Table 1. Which factors are important in deciding how much to give?

Notes: These responses are from a survey of users of an online giving platform carried out in 2012. The relevant sample for this question consisted of 17,989 people who had previously sponsored a fundraiser. For further information, see Payne et al (2012).

This negative relationship between donation size and number of friends is not just a consequence of classic free-riding incentives – the idea that contributions towards common causes tend to fall as the number of contributors gets large. There are many fundraisers all raising money for the same charity, so the number of contributors to the charitable good is not the same as the number of donors to a single fundraising page. Thus, if only standard free-riding incentives were at work, the number of friends each fundraiser has should have no effect on donation size.

We can rule out a number of other explanations for this negative relationship. It does not appear to depend on the fundraising target that is set on many pages (i.e. it does not seem that donors simply divide the set target by the number of potential donors), because the relationship also holds for pages with no target. Neither is it the case that it is the marginal, additional donors in larger social groups that bring down the mean — we find that the relationship holds for all individual donations to a page (i.e. the first, second, third donations to a page are all smaller in larger social groups).     

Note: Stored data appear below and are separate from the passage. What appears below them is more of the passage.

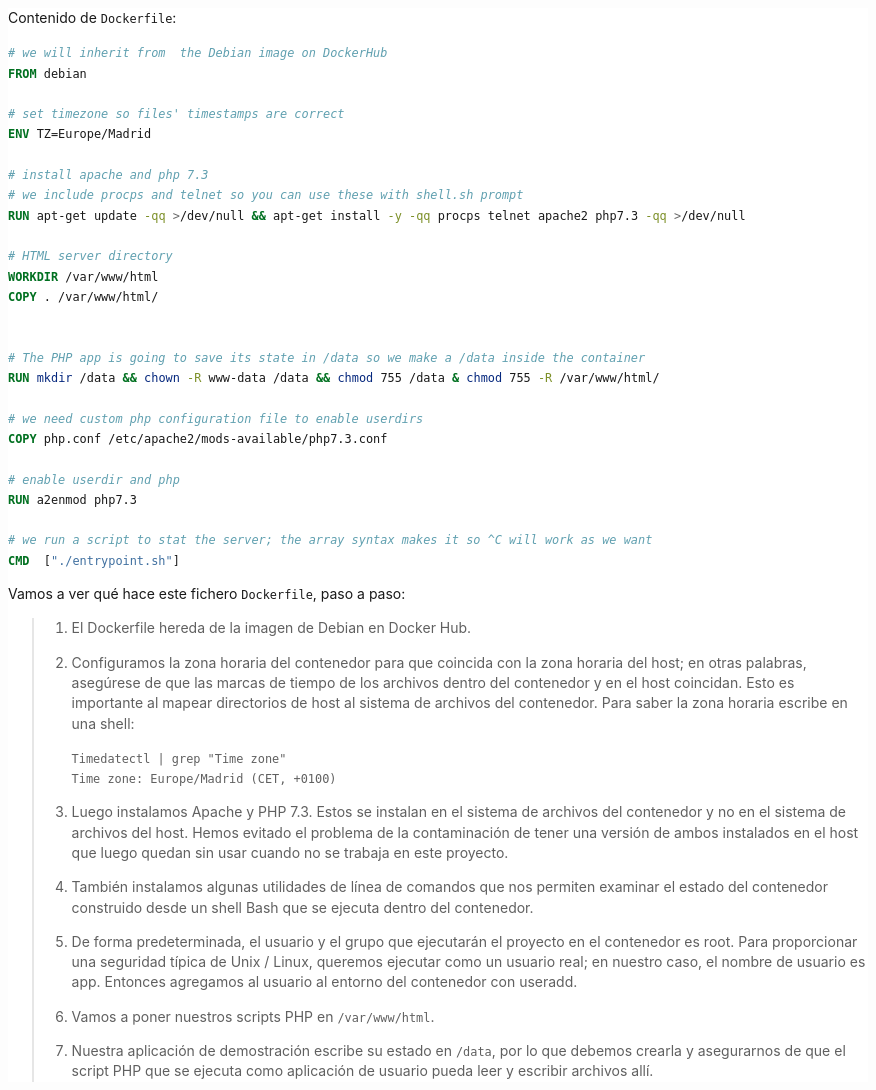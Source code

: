 Contenido de `Dockerfile`:

```dockerfile
# we will inherit from  the Debian image on DockerHub
FROM debian

# set timezone so files' timestamps are correct
ENV TZ=Europe/Madrid

# install apache and php 7.3
# we include procps and telnet so you can use these with shell.sh prompt
RUN apt-get update -qq >/dev/null && apt-get install -y -qq procps telnet apache2 php7.3 -qq >/dev/null

# HTML server directory
WORKDIR /var/www/html
COPY . /var/www/html/


# The PHP app is going to save its state in /data so we make a /data inside the container
RUN mkdir /data && chown -R www-data /data && chmod 755 /data & chmod 755 -R /var/www/html/

# we need custom php configuration file to enable userdirs
COPY php.conf /etc/apache2/mods-available/php7.3.conf

# enable userdir and php
RUN a2enmod php7.3

# we run a script to stat the server; the array syntax makes it so ^C will work as we want
CMD  ["./entrypoint.sh"]
```

Vamos a ver qué hace este fichero `Dockerfile`, paso a paso:

> 1. El Dockerfile hereda de la imagen de Debian en Docker Hub.
>
> 2. Configuramos la zona horaria del contenedor para que coincida con la zona horaria del host; en otras palabras, asegúrese de que las marcas de tiempo de los archivos dentro del contenedor y en el host coincidan. Esto es importante al mapear directorios de host al sistema de archivos del contenedor.
>    Para saber la zona horaria escribe en una shell:
>
>    ```
>    Timedatectl | grep "Time zone" 
>    Time zone: Europe/Madrid (CET, +0100)
>    ```
>
> 3. Luego instalamos Apache y PHP 7.3. Estos se instalan en el sistema de archivos del contenedor y no en el sistema de archivos del host. Hemos evitado el problema de la contaminación de tener una versión de ambos instalados en el host que luego quedan sin usar cuando no se trabaja en este proyecto.
>
> 4. También instalamos algunas utilidades de línea de comandos que nos permiten examinar el estado del contenedor construido desde un shell Bash que se ejecuta dentro del contenedor.
>
> 5. De forma predeterminada, el usuario y el grupo que ejecutarán el proyecto en el contenedor es root. Para proporcionar una seguridad típica de Unix / Linux, queremos ejecutar como un usuario real; en nuestro caso, el nombre de usuario es app. Entonces agregamos al usuario al entorno del contenedor con useradd.
>
> 6. Vamos a poner nuestros scripts PHP en `/var/www/html`.
>
> 7. Nuestra aplicación de demostración escribe su estado en `/data`, por lo que debemos crearla y asegurarnos de que el script PHP que se ejecuta como aplicación de usuario pueda leer y escribir archivos allí.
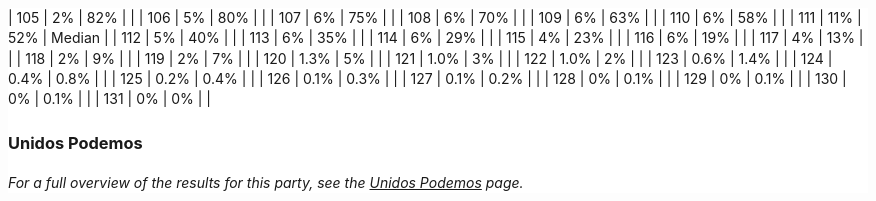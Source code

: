 | 105 | 2% | 82% |  |
| 106 | 5% | 80% |  |
| 107 | 6% | 75% |  |
| 108 | 6% | 70% |  |
| 109 | 6% | 63% |  |
| 110 | 6% | 58% |  |
| 111 | 11% | 52% | Median |
| 112 | 5% | 40% |  |
| 113 | 6% | 35% |  |
| 114 | 6% | 29% |  |
| 115 | 4% | 23% |  |
| 116 | 6% | 19% |  |
| 117 | 4% | 13% |  |
| 118 | 2% | 9% |  |
| 119 | 2% | 7% |  |
| 120 | 1.3% | 5% |  |
| 121 | 1.0% | 3% |  |
| 122 | 1.0% | 2% |  |
| 123 | 0.6% | 1.4% |  |
| 124 | 0.4% | 0.8% |  |
| 125 | 0.2% | 0.4% |  |
| 126 | 0.1% | 0.3% |  |
| 127 | 0.1% | 0.2% |  |
| 128 | 0% | 0.1% |  |
| 129 | 0% | 0.1% |  |
| 130 | 0% | 0.1% |  |
| 131 | 0% | 0% |  |

### Unidos Podemos

*For a full overview of the results for this party, see the [Unidos Podemos](party-unidospodemos.html) page.*
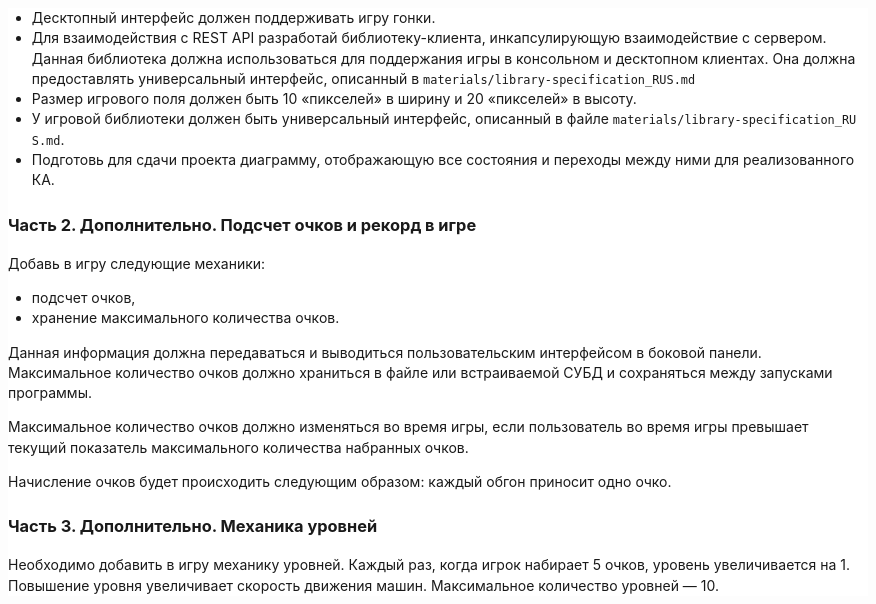 - Десктопный интерфейс должен поддерживать игру гонки.
- Для взаимодействия с REST API разработай библиотеку-клиента, инкапсулирующую взаимодействие с сервером. Данная библиотека должна использоваться для поддержания игры в консольном и десктопном клиентах. Она должна предоставлять универсальный интерфейс, описанный в `materials/library-specification_RUS.md`
- Размер игрового поля должен быть 10 «пикселей» в ширину и 20 «пикселей» в высоту.
- У игровой библиотеки должен быть универсальный интерфейс, описанный в файле `materials/library-specification_RUS.md`.
- Подготовь для сдачи проекта диаграмму, отображающую все состояния и переходы между ними для реализованного КА.

### Часть 2. Дополнительно. Подсчет очков и рекорд в игре

Добавь в игру следующие механики:

- подсчет очков,
- хранение максимального количества очков.

Данная информация должна передаваться и выводиться пользовательским интерфейсом в боковой панели. Максимальное количество очков должно храниться в файле или встраиваемой СУБД и сохраняться между запусками программы.

Максимальное количество очков должно изменяться во время игры, если пользователь во время игры превышает текущий показатель максимального количества набранных очков.

Начисление очков будет происходить следующим образом: каждый обгон приносит одно очко.

### Часть 3. Дополнительно. Механика уровней

Необходимо добавить в игру механику уровней. Каждый раз, когда игрок набирает 5 очков, уровень увеличивается на 1. Повышение уровня увеличивает скорость движения машин. Максимальное количество уровней — 10.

A relational altruism motive for giving, on the other hand, can rationalise a negative relationship between donation size and number of friends. If donors care about the fundraiser, who in turn cares about how much funding she manages to raise through her efforts, then the amount raised by each fundraiser becomes a local public good. Accordingly, there will be free-riding in larger social groups, but the public good that matters is the amount raised by the individual fundraiser, not the overall level of charitable provision for a cause. This explanation is consistent with the giving patterns we observe – as well as with the reported motivations for P2P giving.  

Figure 1. Per page mean ln (donation size)

What does this all mean for P2P fundraising? One implication for fundraisers is that successful fundraising does not depend on having a large social group. In our sample, those with small social groups can raise just as much as those with thousands of Facebook friends. A second implication, this time for for charities, is that P2P fundraising may be an effective tool for delivering funds, but not for delivering long-term supporters. Donors motivated by relational altruism care about the fundraiser, not about the cause. Charities are going to have to work harder to nurture delicate social relationships if they want to generate a longer-term glow from their own fundraising efforts. 

References

Castillo, M, R Petrie and C Wardell (2014) “Fundraising through online social networks: A field experiment on peer-to-peer solicitation”, Journal of Public Economics, 114: 29-35.

Lacatera, N, M Macis and A Mele (2016) “Viral altruism? Charitable giving and social contagion in online networks”, Sociological Science, 3: 202-238.

Payne, A, K Scharf and S Smith (2016) “Online fundraising: The perfect ask?” Forthcoming in Social Economics, MIT press, Massachusetts.

Scharf, K (2014) “Private provision of public goods and information diffusion in social groups”, International Economic Review, 55: 1019-1042.

Scharf, K and S Smith (2016) “Relational altruism and giving in social groups”, Journal of Public Economics, 141: 1-10.